One reason I liked this book more than the others is because Cryer is a lot more interesting than DCI Jones.  Jones is an older fart, dour and particular, with a tragic past.  For me, this does not make him interesting, only makes him dour and sour.  Maybe that is because I am on the downward slope of Elderly, and by this time, everybody has a tragedy in their past and I am, like, get over it and get on with it, because there are only so many miles of the tarmac left in front of us and I don’t intend to spend those miles weeping or feeling sorry for you.

Written in the first person, Cryer is funny, genial, and intelligent, all excellent qualities in a male, I always think.  The plot is good, the mystery gripping, and…….   sound the trumpets!!! … I actually guessed correctly on the who dunnit, but not because it was too simplistic but because I am getting better at this, and that is my story and I am sticking to it.

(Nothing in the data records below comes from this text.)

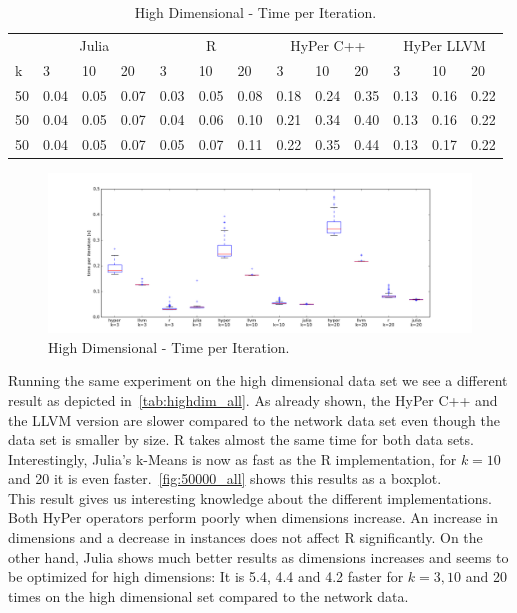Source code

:\begin{table}[htsb]
  \caption[High Dimensional - Time per Iteration]{High Dimensional - Time per Iteration.}
  \label{tab:highdim_all}
  \centering
  \begin{tabular}{l l l l l l l l l l l l l}
    \toprule
      & \multicolumn{3}{c}{Julia} & \multicolumn{3}{c}{R} & \multicolumn{3}{c}{HyPer C++} & \multicolumn{3}{c}{HyPer LLVM}  \\
      k & 3 & 10 & 20 & 3 & 10 & 20 & 3 & 10 & 20 & 3 & 10 & 20 \\
    \midrule
      50  & 0.04 & 0.05 & 0.07 & 0.03 & 0.05 & 0.08 & 0.18 & 0.24 & 0.35 & 0.13 & 0.16 & 0.22 \\
      50  & 0.04 & 0.05 & 0.07 & 0.04 & 0.06 & 0.10 & 0.21 & 0.34 & 0.40 & 0.13 & 0.16 & 0.22 \\
      50  & 0.04 & 0.05 & 0.07 & 0.05 & 0.07 & 0.11 & 0.22 & 0.35 & 0.44 & 0.13 & 0.17 & 0.22 \\
    \bottomrule
  \end{tabular}
\end{table}

\begin{figure}[htsb]
  \raggedleft
  \includegraphics[scale=0.4, trim="0cm 1cm 0cm 0cm"]{figures/charts/50000_all}
  \caption[High Dimensional - Time per Iteration]{High Dimensional - Time per Iteration.}
  \label{fig:50000_all}
\end{figure}



Running the same experiment on the high dimensional data set we see a different result as depicted in~\autoref{tab:highdim_all}. As already shown, the HyPer C++ and the LLVM version are slower compared to the network data set even though the data set is smaller by size. R takes almost the same time for both data sets. Interestingly, Julia’s k-Means is now as fast as the R implementation, for $k = 10$ and 20 it is even faster.~\autoref{fig:50000_all} shows this results as a boxplot. 
\\
This result gives us interesting knowledge about the different implementations. Both HyPer operators perform poorly when dimensions increase. An increase in dimensions and a decrease in instances does not affect R significantly. On the other hand, Julia shows much better results as dimensions increases and seems to be optimized for high dimensions: It is 5.4, 4.4 and 4.2 faster for $k = 3, 10$ and 20 times on the high dimensional set compared to the network data.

My only pissy complaint is that there are a ton a references  in the book to the previous novels in the series, without much in the way of explanations.  Without those constant references, this is an excellent stand-alone,  but the references make the reader feel like you do when you get dragged along by your Significant Other to a dinner attended by his/her work colleagues and their S.O.s,  where all the conversation is about people and situations you don’t know, so you sit there with one of those smiles you hope comes across as pleasant pasted on your face, wishing secretly you were home in your sweats which double as your jammies, reading and drinking something cozy, while everyone is laughing at the 27th anecdote about Harvey in Accounting.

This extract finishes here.